[Stored data entries]
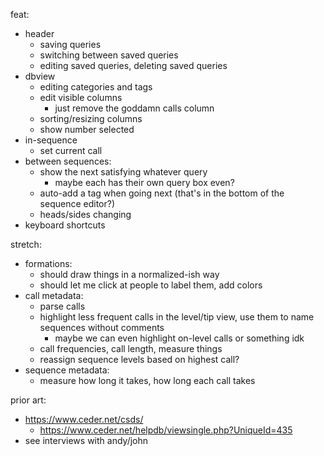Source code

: feat:

- header
    - saving queries
    - switching between saved queries
    - editing saved queries, deleting saved queries
- dbview
    - editing categories and tags
    - edit visible columns
        - just remove the goddamn calls column
    - sorting/resizing columns
    - show number selected
- in-sequence
    - set current call
- between sequences:
    - show the next satisfying whatever query
        - maybe each has their own query box even?
    - auto-add a tag when going next (that's in the bottom of the sequence editor?)
    - heads/sides changing
- keyboard shortcuts

stretch:

- formations:
    - should draw things in a normalized-ish way
    - should let me click at people to label them, add colors
- call metadata:
    - parse calls
    - highlight less frequent calls in the level/tip view, use them to name sequences without comments
        - maybe we can even highlight on-level calls or something idk
    - call frequencies, call length, measure things
    - reassign sequence levels based on highest call?
- sequence metadata:
    - measure how long it takes, how long each call takes

prior art:

- https://www.ceder.net/csds/
    - https://www.ceder.net/helpdb/viewsingle.php?UniqueId=435
- see interviews with andy/john
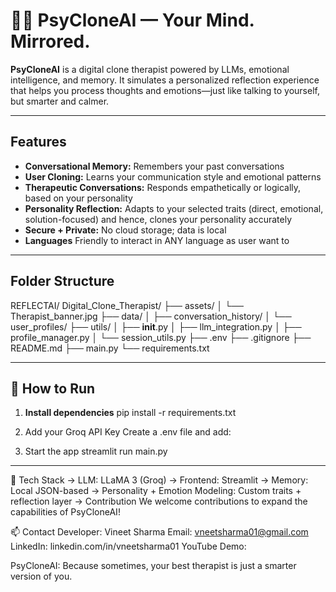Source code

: # 🤖🧠 PsyCloneAI — Your Mind. Mirrored.

**PsyCloneAI** is a digital clone therapist powered by LLMs, emotional intelligence, and memory. It simulates a personalized reflection experience that helps you process thoughts and emotions—just like talking to yourself, but smarter and calmer.

---

##  Features

-  **Conversational Memory:** Remembers your past conversations
-  **User Cloning:** Learns your communication style and emotional patterns
-  **Therapeutic Conversations:** Responds empathetically or logically, based on your personality
-  **Personality Reflection:** Adapts to your selected traits (direct, emotional, solution-focused) and hence, clones your personality accurately
-  **Secure + Private:** No cloud storage; data is local
-  **Languages** Friendly to interact in ANY language as user want to

---

##  Folder Structure

REFLECTAI/
Digital_Clone_Therapist/
├── assets/
│   └── Therapist_banner.jpg
├── data/
│   ├── conversation_history/
│   └── user_profiles/
├── utils/
│   ├── __init__.py
│   ├── llm_integration.py
│   ├── profile_manager.py
│   └── session_utils.py
├── .env
├── .gitignore
├── README.md
├── main.py
└── requirements.txt

---

## 🚀 How to Run

1. **Install dependencies**
   pip install -r requirements.txt

2. Add your Groq API Key
   Create a .env file and add:

3. Start the app
   streamlit run main.py
   
---

🧪 Tech Stack
 -> LLM: LLaMA 3 (Groq)
 -> Frontend: Streamlit
 -> Memory: Local JSON-based
 -> Personality + Emotion Modeling: Custom traits + reflection layer
 -> Contribution
We welcome contributions to expand the capabilities of PsyCloneAI!

📫 Contact
Developer: Vineet Sharma
Email: vneetsharma01@gmail.com
LinkedIn: linkedin.com/in/vneetsharma01
YouTube Demo: 

PsyCloneAI: Because sometimes, your best therapist is just a smarter version of you.
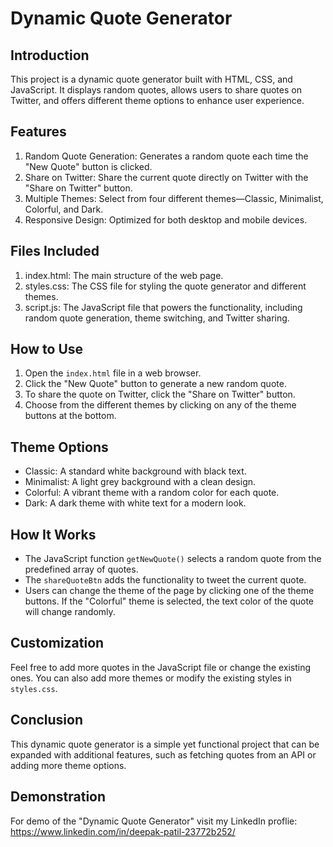 # Dynamic Quote Generator

## Introduction
This project is a dynamic quote generator built with HTML, CSS, and JavaScript. It displays random quotes, allows users to share quotes on Twitter, and offers different theme options to enhance user experience.

## Features
1. Random Quote Generation: Generates a random quote each time the "New Quote" button is clicked.
2. Share on Twitter: Share the current quote directly on Twitter with the "Share on Twitter" button.
3. Multiple Themes: Select from four different themes—Classic, Minimalist, Colorful, and Dark.
4. Responsive Design: Optimized for both desktop and mobile devices.

## Files Included
1. index.html: The main structure of the web page.
2. styles.css: The CSS file for styling the quote generator and different themes.
3. script.js: The JavaScript file that powers the functionality, including random quote generation, theme switching, and Twitter sharing.

## How to Use
1. Open the `index.html` file in a web browser.
2. Click the "New Quote" button to generate a new random quote.
3. To share the quote on Twitter, click the "Share on Twitter" button.
4. Choose from the different themes by clicking on any of the theme buttons at the bottom.

## Theme Options
- Classic: A standard white background with black text.
- Minimalist: A light grey background with a clean design.
- Colorful: A vibrant theme with a random color for each quote.
- Dark: A dark theme with white text for a modern look.

## How It Works
- The JavaScript function `getNewQuote()` selects a random quote from the predefined array of quotes.
- The `shareQuoteBtn` adds the functionality to tweet the current quote.
- Users can change the theme of the page by clicking one of the theme buttons. If the "Colorful" theme is selected, the text color of the quote will change randomly.

## Customization
Feel free to add more quotes in the JavaScript file or change the existing ones. You can also add more themes or modify the existing styles in `styles.css`.

## Conclusion
This dynamic quote generator is a simple yet functional project that can be expanded with additional features, such as fetching quotes from an API or adding more theme options.

## Demonstration
For demo of the "Dynamic Quote Generator" visit my LinkedIn proflie: https://www.linkedin.com/in/deepak-patil-23772b252/
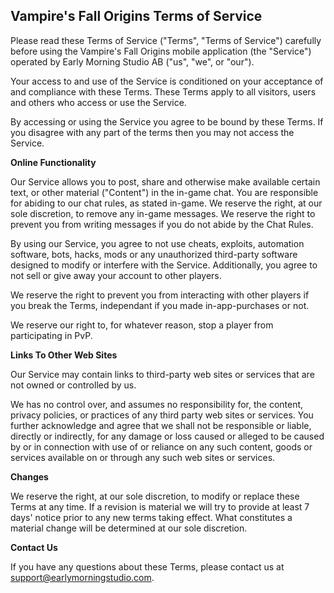## Vampire's Fall Origins Terms of Service

Please read these Terms of Service ("Terms", "Terms of Service") carefully before using the Vampire's Fall Origins mobile application (the "Service") operated by Early Morning Studio AB ("us", "we", or "our").

Your access to and use of the Service is conditioned on your acceptance of and compliance with these Terms. These Terms apply to all visitors, users and others who access or use the Service.

By accessing or using the Service you agree to be bound by these Terms. If you disagree with any part of the terms then you may not access the Service.

**Online Functionality**

Our Service allows you to post, share and otherwise make available certain text, or other material ("Content") in the in-game chat. You are responsible for abiding to our chat rules, as stated in-game. We reserve the right, at our sole discretion, to remove any in-game messages. We reserve the right to prevent you from writing messages if you do not abide by the Chat Rules.

By using our Service, you agree to not use cheats, exploits, automation software, bots, hacks, mods or any unauthorized third-party software designed to modify or interfere with the Service. Additionally, you agree to not sell or give away your account to other players.

We reserve the right to prevent you from interacting with other players if you break the Terms, independant if you made in-app-purchases or not.

We reserve our right to, for whatever reason, stop a player from participating in PvP.

**Links To Other Web Sites**

Our Service may contain links to third-party web sites or services that are not owned or controlled by us.

We has no control over, and assumes no responsibility for, the content, privacy policies, or practices of any third party web sites or services. You further acknowledge and agree that we shall not be responsible or liable, directly or indirectly, for any damage or loss caused or alleged to be caused by or in connection with use of or reliance on any such content, goods or services available on or through any such web sites or services.

**Changes**

We reserve the right, at our sole discretion, to modify or replace these Terms at any time. If a revision is material we will try to provide at least 7 days' notice prior to any new terms taking effect. What constitutes a material change will be determined at our sole discretion.

**Contact Us**

If you have any questions about these Terms, please contact us at support@earlymorningstudio.com.
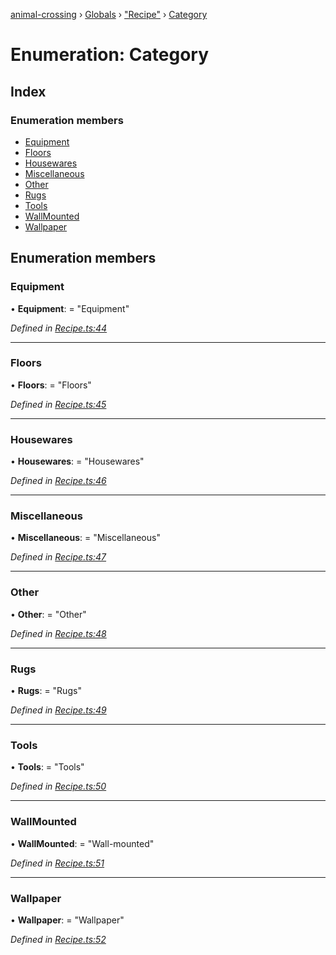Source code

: [animal-crossing](../README.md) › [Globals](../globals.md) › ["Recipe"](../modules/_recipe_.md) › [Category](_recipe_.category.md)

# Enumeration: Category

## Index

### Enumeration members

* [Equipment](_recipe_.category.md#equipment)
* [Floors](_recipe_.category.md#floors)
* [Housewares](_recipe_.category.md#housewares)
* [Miscellaneous](_recipe_.category.md#miscellaneous)
* [Other](_recipe_.category.md#other)
* [Rugs](_recipe_.category.md#rugs)
* [Tools](_recipe_.category.md#tools)
* [WallMounted](_recipe_.category.md#wallmounted)
* [Wallpaper](_recipe_.category.md#wallpaper)

## Enumeration members

###  Equipment

• **Equipment**: = "Equipment"

*Defined in [Recipe.ts:44](https://github.com/Norviah/animal-crossing/blob/ac736df/module/types/Recipe.ts#L44)*

___

###  Floors

• **Floors**: = "Floors"

*Defined in [Recipe.ts:45](https://github.com/Norviah/animal-crossing/blob/ac736df/module/types/Recipe.ts#L45)*

___

###  Housewares

• **Housewares**: = "Housewares"

*Defined in [Recipe.ts:46](https://github.com/Norviah/animal-crossing/blob/ac736df/module/types/Recipe.ts#L46)*

___

###  Miscellaneous

• **Miscellaneous**: = "Miscellaneous"

*Defined in [Recipe.ts:47](https://github.com/Norviah/animal-crossing/blob/ac736df/module/types/Recipe.ts#L47)*

___

###  Other

• **Other**: = "Other"

*Defined in [Recipe.ts:48](https://github.com/Norviah/animal-crossing/blob/ac736df/module/types/Recipe.ts#L48)*

___

###  Rugs

• **Rugs**: = "Rugs"

*Defined in [Recipe.ts:49](https://github.com/Norviah/animal-crossing/blob/ac736df/module/types/Recipe.ts#L49)*

___

###  Tools

• **Tools**: = "Tools"

*Defined in [Recipe.ts:50](https://github.com/Norviah/animal-crossing/blob/ac736df/module/types/Recipe.ts#L50)*

___

###  WallMounted

• **WallMounted**: = "Wall-mounted"

*Defined in [Recipe.ts:51](https://github.com/Norviah/animal-crossing/blob/ac736df/module/types/Recipe.ts#L51)*

___

###  Wallpaper

• **Wallpaper**: = "Wallpaper"

*Defined in [Recipe.ts:52](https://github.com/Norviah/animal-crossing/blob/ac736df/module/types/Recipe.ts#L52)*
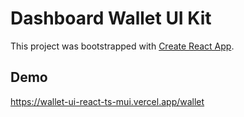 # Dashboard Wallet UI Kit
This project was bootstrapped with [Create React App](https://github.com/facebook/create-react-app).

## Demo

https://wallet-ui-react-ts-mui.vercel.app/wallet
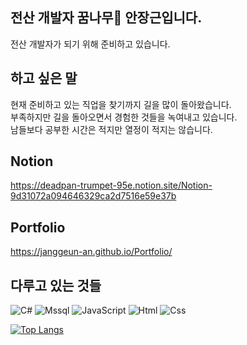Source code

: ## 전산 개발자 꿈나무🌱 안장근입니다.
전산 개발자가 되기 위해 준비하고 있습니다.

## 하고 싶은 말
현재 준비하고 있는 직업을 찾기까지 길을 많이 돌아왔습니다.  
부족하지만 길을 돌아오면서 경험한 것들을 녹여내고 있습니다.  
남들보다 공부한 시간은 적지만 열정이 적지는 않습니다.

## Notion
https://deadpan-trumpet-95e.notion.site/Notion-9d31072a094646329ca2d7516e59e37b

## Portfolio
https://janggeun-an.github.io/Portfolio/

## 다루고 있는 것들
<img alt="C#" src ="https://img.shields.io/badge/-C%23-239120.svg?&style=for-the-badge&logo=C Sharp&logoColor=white"/> <img alt="Mssql" src="https://img.shields.io/badge/Microsoft SQL Server-CC2927?style=for-the-badge&logo=Microsoft SQL Server&logoColor=white"> <img alt="JavaScript" src ="https://img.shields.io/badge/JavaScriipt-F7DF1E.svg?&style=for-the-badge&logo=JavaScript&logoColor=black"/> <img alt="Html" src ="https://img.shields.io/badge/HTML5-E34F26.svg?&style=for-the-badge&logo=HTML5&logoColor=white"/> <img alt="Css" src ="https://img.shields.io/badge/CSS3-1572B6.svg?&style=for-the-badge&logo=CSS3&logoColor=white"/>

[![Top Langs](https://github-readme-stats.vercel.app/api/top-langs/?username=JangGeun-An&layout=compact)](https://github.com/anuraghazra/github-readme-stats)
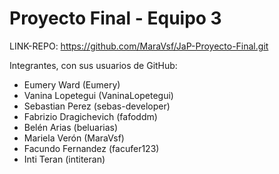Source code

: # Proyecto Final - Equipo 3
LINK-REPO: https://github.com/MaraVsf/JaP-Proyecto-Final.git

Integrantes, con sus usuarios de GitHub:
+ Eumery Ward (Eumery)
+ Vanina Lopetegui (VaninaLopetegui)
+ Sebastian Perez (sebas-developer)
+ Fabrizio Dragichevich (fafoddm)
+ Belén Arias (beluarias)
+ Mariela Verón (MaraVsf)
+ Facundo Fernandez (facufer123)
+ Inti Teran (intiteran)
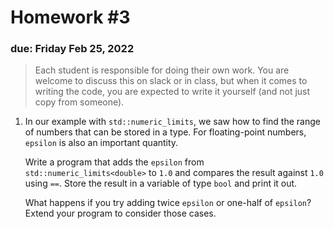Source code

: # Homework #3

### due: Friday Feb 25, 2022

> Each student is responsible for doing their own work.  You are welcome to
> discuss this on slack or in class, but when it comes to writing the code,
> you are expected to write it yourself (and not just copy from someone).

1. In our example with `std::numeric_limits`, we saw how to find the
   range of numbers that can be stored in a type.  For floating-point
   numbers, `epsilon` is also an important quantity.

   Write a program that adds the `epsilon` from
   `std::numeric_limits<double>` to `1.0` and compares the result
   against `1.0` using `==`.  Store the result in a variable of type
   `bool` and print it out.

   What happens if you try adding twice `epsilon` or one-half of `epsilon`?
   Extend your program to consider those cases.
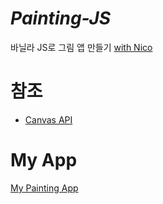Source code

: # ***Painting-JS***
바닐라 JS로 그림 앱 만들기 [with Nico](nomadcoders.co/javascript-for-beginners-2/lobby)

# 참조
- [Canvas API](https://developer.mozilla.org/en-US/docs/Web/API/Canvas_API)

# My App
[My Painting App](https://cd-jin.github.io/Painting-JS/)
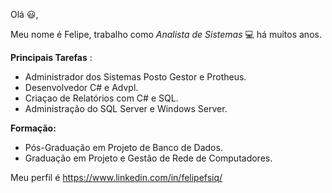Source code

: Olá :smiley:,

Meu nome é Felipe, trabalho como *Analista de Sistemas* :computer: há muitos anos.​

**Principais Tarefas** :

- Administrador dos Sistemas Posto Gestor e Protheus.
- Desenvolvedor C# e Advpl.
- Criaçao de Relatórios com C# e SQL.
- Administração do SQL Server e Windows Server.

**Formação:**

- Pós-Graduação em Projeto de Banco de Dados.
- Graduação em Projeto e Gestão de Rede de Computadores.
 

Meu perfil é https://www.linkedin.com/in/felipefsiq/

  
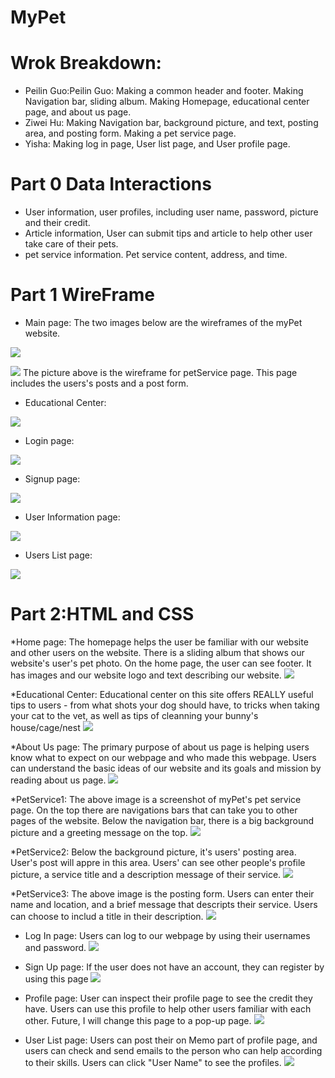 
# MyPet
# Wrok Breakdown:
* Peilin Guo:Peilin Guo: Making a common header and footer. Making Navigation bar, sliding album. Making Homepage, educational center page, and about us page.
* Ziwei Hu: Making Navigation bar, background picture, and text, posting area, and posting form. Making a pet service page.
* Yisha: Making log in page, User list page, and User profile page.


# Part 0 Data Interactions
* User information, user profiles, including user name, password, picture and their credit.
* Article information, User can submit tips and article to help other user take care of their pets.
* pet service information. Pet service content, address, and time. 

# Part 1 WireFrame 
* Main page: The two images below are the wireframes of the myPet website. 

![](imgMilestone1/WireFrameMainpage.jpeg)



![](imgMilestone1/mainPage&petService.jpeg)
The picture above is the wireframe for petService page. This page includes the users's posts and a post form. 


* Educational Center:


![](imgMilestone1/WireFrameTips.jpg)

* Login page:

![](imgMilestone1/WireFrameLogin.jpg)

* Signup page:

![](imgMilestone1/WireFrameSignup.jpg)

* User Information page:

![](imgMilestone1/WireFrameUserInformation.jpg)

* Users List page:

![](imgMilestone1/WireFrameUsersList.jpg)

# Part 2:HTML and CSS

 *Home page:
 The homepage helps the user be familiar with our website and other users on the website. There is a sliding album that shows our website's user's pet photo. On the home page, the user can see footer. It has images and our website logo and text describing our website.
 ![](imgMilestone1/Homepage.png)


 *Educational Center:
 Educational center on this site offers REALLY useful tips to users - from what shots your dog should have, to tricks when taking your cat to the vet, as well as tips of cleanning your bunny's house/cage/nest
  ![](imgMilestone1/Educational.png)
 
 *About Us page:
The primary purpose of about us page is helping users know what to expect on our webpage and who made this webpage. Users can understand the basic ideas of our website and its goals and mission by reading about us page.
  ![](imgMilestone1/aboutUs.png)

*PetService1:
The above image is a screenshot of myPet's pet service page. On the top there are navigations bars that can take you to other pages of the website. Below the navigation bar, there is a big background picture and a greeting message on the top. 
 ![](imgMilestone1/PetServicePage1.png)

*PetService2:
Below the background picture, it's users' posting area. User's post will appre in this area. Users' can see other people's profile picture, a service title and a description message of their service. 
 ![](imgMilestone1/PetServicePage2.png)

*PetService3:
 The above image is the posting form. Users can enter their name and location, and a brief message that descripts their service. Users can choose to includ a title in their description. 
  ![](imgMilestone1/PetServicePage3.png)

* Log In page:
Users can log to our webpage by using their usernames and password.
 ![](imgMilestone1/login.jpg)

* Sign Up page:
If the user does not have an account, they can register by using this page
 ![](imgMilestone1/signup.jpg)

* Profile page:
User can inspect their profile page to see the credit they have. Users can use this profile to help other users familiar with each other. Future, I will change this page to a pop-up page. 
 ![](imgMilestone1/profile.jpg)


* User List page:
 Users can post their on Memo part of profile page, and users can check and send emails to the person who can help according to their skills. Users can click "User Name" to see the profiles.
 ![](imgMilestone1/userlist.jpg)

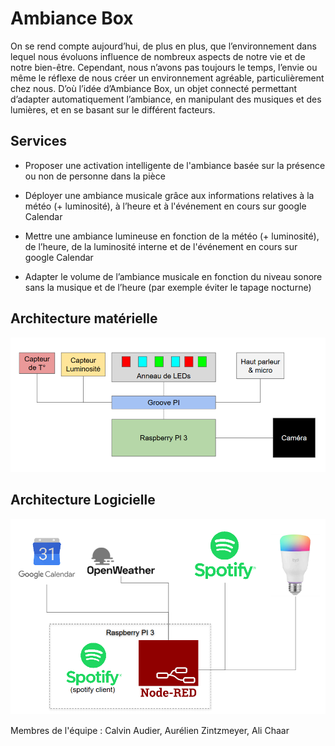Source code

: # Ambiance Box

On se rend compte aujourd’hui, de plus en plus, que l’environnement dans lequel nous évoluons influence de nombreux aspects de notre vie et de notre bien-être. Cependant, nous n’avons pas toujours le temps, l’envie ou même le réflexe de nous créer un environnement agréable, particulièrement chez nous. D’où l’idée d’Ambiance Box, un objet connecté permettant d’adapter automatiquement l’ambiance, en manipulant des musiques et des lumières, et en se basant sur le différent facteurs.


## Services

- Proposer une activation intelligente de l'ambiance basée sur la présence ou non de personne dans la pièce

- Déployer une ambiance musicale grâce aux informations relatives à la météo (+ luminosité), à l’heure et à l'événement en cours sur google Calendar

- Mettre une ambiance lumineuse en fonction de la météo (+ luminosité), de l’heure, de la luminosité interne et de l'événement en cours sur google Calendar

- Adapter le volume de l’ambiance musicale en fonction du niveau sonore sans la musique et de l’heure (par exemple éviter le tapage nocturne)

## Architecture matérielle

![alt text](/ArchiMat.png "Schema Architecture Matérielle")

## Architecture Logicielle
![alt text](/ArchiLog.png "Schema Architecture Logicielle")

Membres de l'équipe : Calvin Audier, Aurélien Zintzmeyer, Ali Chaar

■ Prompt ■
Give the exact lines, and only those, from the line containing "the myPet website." through the line containing "The primary purpose" in the entries above.

■ Exercise result ■
* Main page: The two images below are the wireframes of the myPet website. 

![](imgMilestone1/WireFrameMainpage.jpeg)



![](imgMilestone1/mainPage&petService.jpeg)
The picture above is the wireframe for petService page. This page includes the users's posts and a post form. 


* Educational Center:


![](imgMilestone1/WireFrameTips.jpg)

* Login page:

![](imgMilestone1/WireFrameLogin.jpg)

* Signup page:

![](imgMilestone1/WireFrameSignup.jpg)

* User Information page:

![](imgMilestone1/WireFrameUserInformation.jpg)

* Users List page:

![](imgMilestone1/WireFrameUsersList.jpg)

# Part 2:HTML and CSS

 *Home page:
 The homepage helps the user be familiar with our website and other users on the website. There is a sliding album that shows our website's user's pet photo. On the home page, the user can see footer. It has images and our website logo and text describing our website.
 ![](imgMilestone1/Homepage.png)


 *Educational Center:
 Educational center on this site offers REALLY useful tips to users - from what shots your dog should have, to tricks when taking your cat to the vet, as well as tips of cleanning your bunny's house/cage/nest
  ![](imgMilestone1/Educational.png)
 
 *About Us page:
The primary purpose of about us page is helping users know what to expect on our webpage and who made this webpage. Users can understand the basic ideas of our website and its goals and mission by reading about us page.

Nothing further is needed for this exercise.